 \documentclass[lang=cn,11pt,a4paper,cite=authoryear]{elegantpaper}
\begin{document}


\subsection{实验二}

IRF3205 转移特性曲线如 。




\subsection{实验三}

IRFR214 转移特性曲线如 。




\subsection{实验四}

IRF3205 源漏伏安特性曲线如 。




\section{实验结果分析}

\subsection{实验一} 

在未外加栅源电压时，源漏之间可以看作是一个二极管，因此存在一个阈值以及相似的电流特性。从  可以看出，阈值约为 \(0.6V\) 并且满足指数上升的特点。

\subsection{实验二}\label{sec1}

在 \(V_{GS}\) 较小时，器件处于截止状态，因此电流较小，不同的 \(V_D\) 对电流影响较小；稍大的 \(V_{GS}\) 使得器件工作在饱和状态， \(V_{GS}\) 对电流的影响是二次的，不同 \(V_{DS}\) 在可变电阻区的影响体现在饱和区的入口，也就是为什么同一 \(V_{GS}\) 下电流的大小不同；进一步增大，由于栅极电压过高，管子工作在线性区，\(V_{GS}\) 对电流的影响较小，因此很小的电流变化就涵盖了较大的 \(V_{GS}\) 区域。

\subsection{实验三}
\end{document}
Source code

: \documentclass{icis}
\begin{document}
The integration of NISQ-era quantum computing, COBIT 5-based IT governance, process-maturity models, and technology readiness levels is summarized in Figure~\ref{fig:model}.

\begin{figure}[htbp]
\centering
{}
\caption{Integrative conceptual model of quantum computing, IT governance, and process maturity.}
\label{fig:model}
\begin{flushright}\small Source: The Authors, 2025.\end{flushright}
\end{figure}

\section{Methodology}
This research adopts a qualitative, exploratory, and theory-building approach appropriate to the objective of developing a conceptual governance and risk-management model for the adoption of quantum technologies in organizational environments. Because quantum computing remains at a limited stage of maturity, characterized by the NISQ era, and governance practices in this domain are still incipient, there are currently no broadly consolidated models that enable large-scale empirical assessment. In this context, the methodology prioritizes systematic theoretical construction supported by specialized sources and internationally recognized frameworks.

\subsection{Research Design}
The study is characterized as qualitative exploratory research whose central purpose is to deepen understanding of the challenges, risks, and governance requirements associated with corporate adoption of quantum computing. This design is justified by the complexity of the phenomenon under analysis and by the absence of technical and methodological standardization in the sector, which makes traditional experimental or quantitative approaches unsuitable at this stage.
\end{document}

________________________________________

• _Your assignment_
Among the lines above, show every one that contains the string "begin".

• _Exercise answer_
\begin{document}
\begin{document}
\begin{figure}[htbp]
\begin{flushright}\small Source: The Authors, 2025.\end{flushright}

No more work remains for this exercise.